Let me add my voice to those thousands who have lionized the late Steve Jobs, one of the greatest business leaders, innovators, and visionaries ever.
While several have noted his near-maniacal devotion to product perfection, his uncanny ability to see around two or three corners into the future, and his one-of-a-kind knack for melding technical innovation with aesthetic sophistication, they miss some more basic reasons for his massive success. There are at least three that marketers—particularly social media marketers—would do well to emulate:
- Steve Jobs understood and stayed true to who he was. Virtually every college management textbook will at some point regurgitate some platitude about the importance of authenticity. But very few companies even have deep understanding about what truly comprises their culture—not what they say it is on the posters in their headquarters foyer, but what it really is day to day. Not so for Jobs and Apple. They understood at a cellular level what set Apple apart, and they made that uniqueness itself their core product attribute. Likewise, bloggers like Seth Godin and Chris Brogan succeed not just because they are prolific, but also because their voices are so consistently, incessantly theirs—every post, every tweet, every speech, every book.
- Steve Jobs understood the power of a core community of rabid fans. Everything about Apple is about being part of the “in crowd.” But it wasn’t just the marketing tactic of snob appeal; Jobs and his team genuinely didn’t care about pleasing the masses with their products. They had an instinctive understanding that the route to longer-term success was to make sure that their core constituency’s zeal stayed sky high, and that doing so would in turn attract tons of others. This is precisely the logic of a well-developed social media campaign.

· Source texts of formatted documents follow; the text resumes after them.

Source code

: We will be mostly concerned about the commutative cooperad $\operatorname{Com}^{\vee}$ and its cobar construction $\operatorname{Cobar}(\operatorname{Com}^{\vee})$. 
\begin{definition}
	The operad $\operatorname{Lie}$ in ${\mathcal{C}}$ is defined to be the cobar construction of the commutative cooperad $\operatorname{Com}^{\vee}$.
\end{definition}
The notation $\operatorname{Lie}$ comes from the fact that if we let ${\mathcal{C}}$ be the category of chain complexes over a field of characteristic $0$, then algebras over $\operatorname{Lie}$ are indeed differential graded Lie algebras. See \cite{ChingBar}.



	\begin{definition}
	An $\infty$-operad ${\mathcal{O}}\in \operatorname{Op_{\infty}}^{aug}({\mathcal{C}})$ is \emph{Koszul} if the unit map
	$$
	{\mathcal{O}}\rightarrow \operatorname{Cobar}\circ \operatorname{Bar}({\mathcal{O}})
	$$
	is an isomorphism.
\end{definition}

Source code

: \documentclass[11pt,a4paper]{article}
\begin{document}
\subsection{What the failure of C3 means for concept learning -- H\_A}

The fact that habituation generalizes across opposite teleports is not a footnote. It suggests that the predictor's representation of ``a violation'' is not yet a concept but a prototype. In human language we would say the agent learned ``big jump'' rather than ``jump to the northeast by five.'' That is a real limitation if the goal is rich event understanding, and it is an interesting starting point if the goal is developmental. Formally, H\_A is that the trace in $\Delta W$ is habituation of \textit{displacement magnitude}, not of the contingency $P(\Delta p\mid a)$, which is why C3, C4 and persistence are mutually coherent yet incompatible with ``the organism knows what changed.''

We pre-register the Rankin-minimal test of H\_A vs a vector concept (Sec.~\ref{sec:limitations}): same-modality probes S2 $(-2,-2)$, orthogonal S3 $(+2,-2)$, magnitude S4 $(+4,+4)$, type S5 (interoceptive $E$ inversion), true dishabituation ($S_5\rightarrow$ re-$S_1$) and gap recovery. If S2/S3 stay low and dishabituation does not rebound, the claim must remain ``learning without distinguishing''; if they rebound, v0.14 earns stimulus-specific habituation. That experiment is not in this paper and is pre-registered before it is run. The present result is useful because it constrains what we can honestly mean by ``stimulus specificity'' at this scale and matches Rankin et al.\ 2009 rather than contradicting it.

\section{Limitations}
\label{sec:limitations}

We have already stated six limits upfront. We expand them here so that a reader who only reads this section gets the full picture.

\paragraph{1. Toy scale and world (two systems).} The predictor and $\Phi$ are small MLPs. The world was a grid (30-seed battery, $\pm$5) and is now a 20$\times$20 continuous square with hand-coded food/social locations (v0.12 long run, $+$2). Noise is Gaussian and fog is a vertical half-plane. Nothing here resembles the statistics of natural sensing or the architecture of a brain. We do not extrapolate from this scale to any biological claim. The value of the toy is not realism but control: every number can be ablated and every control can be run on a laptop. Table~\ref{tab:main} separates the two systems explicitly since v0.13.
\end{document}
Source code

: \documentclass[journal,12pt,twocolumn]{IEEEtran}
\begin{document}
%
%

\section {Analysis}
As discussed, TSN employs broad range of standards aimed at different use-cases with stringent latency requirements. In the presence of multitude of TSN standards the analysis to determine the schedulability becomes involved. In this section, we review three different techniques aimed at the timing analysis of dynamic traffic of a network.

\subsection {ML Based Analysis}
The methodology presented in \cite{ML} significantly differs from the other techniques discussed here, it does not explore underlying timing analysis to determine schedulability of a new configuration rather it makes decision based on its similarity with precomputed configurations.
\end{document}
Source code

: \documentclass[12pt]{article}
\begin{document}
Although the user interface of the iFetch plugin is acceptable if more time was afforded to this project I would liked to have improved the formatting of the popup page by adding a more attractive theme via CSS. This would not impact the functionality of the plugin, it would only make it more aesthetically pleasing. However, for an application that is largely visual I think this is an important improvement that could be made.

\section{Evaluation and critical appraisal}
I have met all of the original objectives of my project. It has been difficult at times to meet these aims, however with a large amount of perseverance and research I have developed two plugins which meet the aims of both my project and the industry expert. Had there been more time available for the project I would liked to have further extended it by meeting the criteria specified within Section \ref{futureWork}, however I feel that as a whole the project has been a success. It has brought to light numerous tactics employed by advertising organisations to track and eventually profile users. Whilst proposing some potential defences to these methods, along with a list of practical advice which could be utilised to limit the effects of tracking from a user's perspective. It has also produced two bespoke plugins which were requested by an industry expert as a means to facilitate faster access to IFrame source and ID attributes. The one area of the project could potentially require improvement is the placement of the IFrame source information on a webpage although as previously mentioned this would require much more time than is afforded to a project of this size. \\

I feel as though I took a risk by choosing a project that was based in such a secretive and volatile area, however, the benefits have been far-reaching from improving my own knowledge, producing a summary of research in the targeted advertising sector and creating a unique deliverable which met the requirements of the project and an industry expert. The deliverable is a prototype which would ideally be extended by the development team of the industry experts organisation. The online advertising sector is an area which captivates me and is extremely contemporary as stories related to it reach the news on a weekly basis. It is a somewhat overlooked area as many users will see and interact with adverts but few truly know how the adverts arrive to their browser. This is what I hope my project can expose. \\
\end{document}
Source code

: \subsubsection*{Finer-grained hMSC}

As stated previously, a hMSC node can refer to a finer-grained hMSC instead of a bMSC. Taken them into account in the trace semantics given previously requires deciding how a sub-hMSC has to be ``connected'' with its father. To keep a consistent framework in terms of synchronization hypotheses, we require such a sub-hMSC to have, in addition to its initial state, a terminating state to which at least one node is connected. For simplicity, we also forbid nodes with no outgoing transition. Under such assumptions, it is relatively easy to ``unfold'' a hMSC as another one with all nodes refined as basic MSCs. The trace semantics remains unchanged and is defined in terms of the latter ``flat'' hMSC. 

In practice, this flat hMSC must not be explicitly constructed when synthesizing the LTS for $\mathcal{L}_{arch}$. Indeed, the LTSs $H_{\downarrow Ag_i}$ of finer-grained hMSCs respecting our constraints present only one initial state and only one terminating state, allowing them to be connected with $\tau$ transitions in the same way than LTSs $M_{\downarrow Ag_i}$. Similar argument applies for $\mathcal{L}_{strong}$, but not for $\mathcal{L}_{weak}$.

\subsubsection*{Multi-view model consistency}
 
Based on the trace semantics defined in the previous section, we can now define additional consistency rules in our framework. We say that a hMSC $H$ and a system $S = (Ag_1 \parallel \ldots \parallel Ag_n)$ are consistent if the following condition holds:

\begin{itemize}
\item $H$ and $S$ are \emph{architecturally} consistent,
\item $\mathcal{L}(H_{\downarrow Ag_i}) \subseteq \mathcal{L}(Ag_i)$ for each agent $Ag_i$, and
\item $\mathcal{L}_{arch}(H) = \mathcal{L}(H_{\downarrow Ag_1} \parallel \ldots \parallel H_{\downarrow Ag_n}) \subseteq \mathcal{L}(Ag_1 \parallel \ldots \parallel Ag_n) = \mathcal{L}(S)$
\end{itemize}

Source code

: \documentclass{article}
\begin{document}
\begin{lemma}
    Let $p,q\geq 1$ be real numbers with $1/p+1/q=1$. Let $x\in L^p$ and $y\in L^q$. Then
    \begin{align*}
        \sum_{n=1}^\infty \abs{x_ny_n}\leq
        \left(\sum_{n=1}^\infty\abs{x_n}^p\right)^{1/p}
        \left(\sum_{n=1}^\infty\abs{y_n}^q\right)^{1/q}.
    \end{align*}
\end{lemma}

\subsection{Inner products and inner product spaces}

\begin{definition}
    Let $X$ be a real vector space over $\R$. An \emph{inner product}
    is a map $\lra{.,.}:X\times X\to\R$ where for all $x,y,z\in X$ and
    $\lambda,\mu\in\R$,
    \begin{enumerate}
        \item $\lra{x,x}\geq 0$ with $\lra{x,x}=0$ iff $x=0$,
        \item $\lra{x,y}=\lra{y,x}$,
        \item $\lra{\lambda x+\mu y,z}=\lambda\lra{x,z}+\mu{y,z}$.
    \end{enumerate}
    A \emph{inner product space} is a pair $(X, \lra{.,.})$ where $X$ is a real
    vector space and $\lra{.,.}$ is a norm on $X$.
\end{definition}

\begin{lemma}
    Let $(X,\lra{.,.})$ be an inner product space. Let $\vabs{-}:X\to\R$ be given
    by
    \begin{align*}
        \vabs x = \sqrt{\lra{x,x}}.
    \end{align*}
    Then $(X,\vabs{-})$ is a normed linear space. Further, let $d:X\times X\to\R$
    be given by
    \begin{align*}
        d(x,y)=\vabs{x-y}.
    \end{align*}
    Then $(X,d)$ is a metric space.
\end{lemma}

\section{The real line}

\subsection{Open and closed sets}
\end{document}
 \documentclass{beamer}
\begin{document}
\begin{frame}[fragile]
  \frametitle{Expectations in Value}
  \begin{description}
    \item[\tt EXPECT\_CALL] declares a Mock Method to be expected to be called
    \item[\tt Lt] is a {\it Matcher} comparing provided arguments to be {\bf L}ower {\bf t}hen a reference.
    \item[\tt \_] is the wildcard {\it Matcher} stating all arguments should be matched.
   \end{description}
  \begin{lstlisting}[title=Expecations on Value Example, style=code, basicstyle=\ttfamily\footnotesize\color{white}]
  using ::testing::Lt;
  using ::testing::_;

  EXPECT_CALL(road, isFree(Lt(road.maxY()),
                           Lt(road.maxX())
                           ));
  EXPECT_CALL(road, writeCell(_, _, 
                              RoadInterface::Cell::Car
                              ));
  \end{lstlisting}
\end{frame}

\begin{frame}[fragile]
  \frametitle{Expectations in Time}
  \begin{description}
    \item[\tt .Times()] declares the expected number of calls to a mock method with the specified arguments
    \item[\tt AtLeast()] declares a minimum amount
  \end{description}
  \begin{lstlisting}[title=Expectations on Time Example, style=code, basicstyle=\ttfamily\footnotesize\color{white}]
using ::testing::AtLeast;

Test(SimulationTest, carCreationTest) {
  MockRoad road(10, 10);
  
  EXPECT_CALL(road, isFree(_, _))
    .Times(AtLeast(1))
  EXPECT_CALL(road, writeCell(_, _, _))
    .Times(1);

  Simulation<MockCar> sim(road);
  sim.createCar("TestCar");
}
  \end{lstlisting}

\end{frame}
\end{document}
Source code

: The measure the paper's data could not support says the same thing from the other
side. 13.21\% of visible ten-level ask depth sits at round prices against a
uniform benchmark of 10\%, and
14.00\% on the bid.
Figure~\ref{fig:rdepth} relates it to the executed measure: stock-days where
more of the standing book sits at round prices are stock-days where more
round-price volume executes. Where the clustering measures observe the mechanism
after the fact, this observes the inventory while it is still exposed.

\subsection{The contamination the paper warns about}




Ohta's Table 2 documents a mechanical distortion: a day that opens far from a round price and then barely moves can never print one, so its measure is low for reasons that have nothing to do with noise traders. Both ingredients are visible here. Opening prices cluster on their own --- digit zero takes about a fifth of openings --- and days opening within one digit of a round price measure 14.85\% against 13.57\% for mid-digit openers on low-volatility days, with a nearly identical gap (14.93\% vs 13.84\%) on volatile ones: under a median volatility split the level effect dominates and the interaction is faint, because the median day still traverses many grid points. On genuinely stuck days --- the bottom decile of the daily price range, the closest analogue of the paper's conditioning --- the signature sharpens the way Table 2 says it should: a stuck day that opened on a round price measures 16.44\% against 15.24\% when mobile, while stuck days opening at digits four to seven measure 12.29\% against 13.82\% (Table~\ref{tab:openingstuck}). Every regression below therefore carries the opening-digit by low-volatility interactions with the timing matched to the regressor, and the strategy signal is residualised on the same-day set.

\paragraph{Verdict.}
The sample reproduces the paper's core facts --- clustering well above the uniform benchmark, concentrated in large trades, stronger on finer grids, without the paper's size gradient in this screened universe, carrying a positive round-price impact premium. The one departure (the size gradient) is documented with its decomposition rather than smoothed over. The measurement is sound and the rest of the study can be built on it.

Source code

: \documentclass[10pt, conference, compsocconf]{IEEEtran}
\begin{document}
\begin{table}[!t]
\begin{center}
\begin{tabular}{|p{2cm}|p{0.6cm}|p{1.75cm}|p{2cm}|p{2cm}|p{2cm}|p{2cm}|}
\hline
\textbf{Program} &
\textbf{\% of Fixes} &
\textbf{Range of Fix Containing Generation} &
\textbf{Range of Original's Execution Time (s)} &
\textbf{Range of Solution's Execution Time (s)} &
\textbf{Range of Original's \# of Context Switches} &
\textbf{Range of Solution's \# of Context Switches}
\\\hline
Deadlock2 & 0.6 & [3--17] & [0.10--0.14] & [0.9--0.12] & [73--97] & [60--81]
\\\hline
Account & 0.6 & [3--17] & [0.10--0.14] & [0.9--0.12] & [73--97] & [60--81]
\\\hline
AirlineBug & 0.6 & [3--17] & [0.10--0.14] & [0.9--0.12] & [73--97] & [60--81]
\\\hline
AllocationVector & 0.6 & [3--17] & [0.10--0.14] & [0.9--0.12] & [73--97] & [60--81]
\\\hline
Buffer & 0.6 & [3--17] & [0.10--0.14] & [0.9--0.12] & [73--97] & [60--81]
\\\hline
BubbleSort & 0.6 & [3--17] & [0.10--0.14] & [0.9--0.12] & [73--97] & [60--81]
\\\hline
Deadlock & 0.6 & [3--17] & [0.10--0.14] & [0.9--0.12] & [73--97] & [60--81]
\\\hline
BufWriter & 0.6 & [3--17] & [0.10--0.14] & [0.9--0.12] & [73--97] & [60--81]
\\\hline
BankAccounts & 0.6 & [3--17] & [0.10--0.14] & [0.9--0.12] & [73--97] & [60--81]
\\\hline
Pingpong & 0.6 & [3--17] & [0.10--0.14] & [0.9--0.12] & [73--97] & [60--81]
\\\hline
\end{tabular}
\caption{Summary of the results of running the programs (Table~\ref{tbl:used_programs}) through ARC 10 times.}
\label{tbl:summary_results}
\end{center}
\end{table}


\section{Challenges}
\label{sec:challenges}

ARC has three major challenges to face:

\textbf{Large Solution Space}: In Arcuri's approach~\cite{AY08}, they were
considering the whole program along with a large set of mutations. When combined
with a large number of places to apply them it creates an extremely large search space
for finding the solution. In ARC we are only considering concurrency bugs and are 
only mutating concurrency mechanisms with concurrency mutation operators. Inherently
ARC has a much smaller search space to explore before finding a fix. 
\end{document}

Find your community (or affinity group, or gang, or tribe, or whatever else you want to call it), engage them in a way that brings value and leadership, be consistent at doing so over time, and never violate the trust that you build in doing so. Do that, and you will succeed. Period.
- Steve Jobs placed big bets on a few closely related products and constantly improved them over time. As he launched a succession of groundbreaking, wildly popular products over the years, Jobs made sure that they all maintained the mix of beauty, utility, and scarcity that made up the Apple “magic.” In the 1990s, despite tough times, he resisted the pressure to go after the high profits that could have come from mass producing lower-end products, like printers and fax machines, holding true to his mantra of “thinking different.” Likewise, the savvy social media marketer understands that while it is a longer-term, more demanding proposition to choose just a few interactive communications technologies and to master them to build consistency and community over time, doing so will ultimately pay huge dividends.
Mr. Jobs, thanks for the great products, the great lessons, and a life well lived.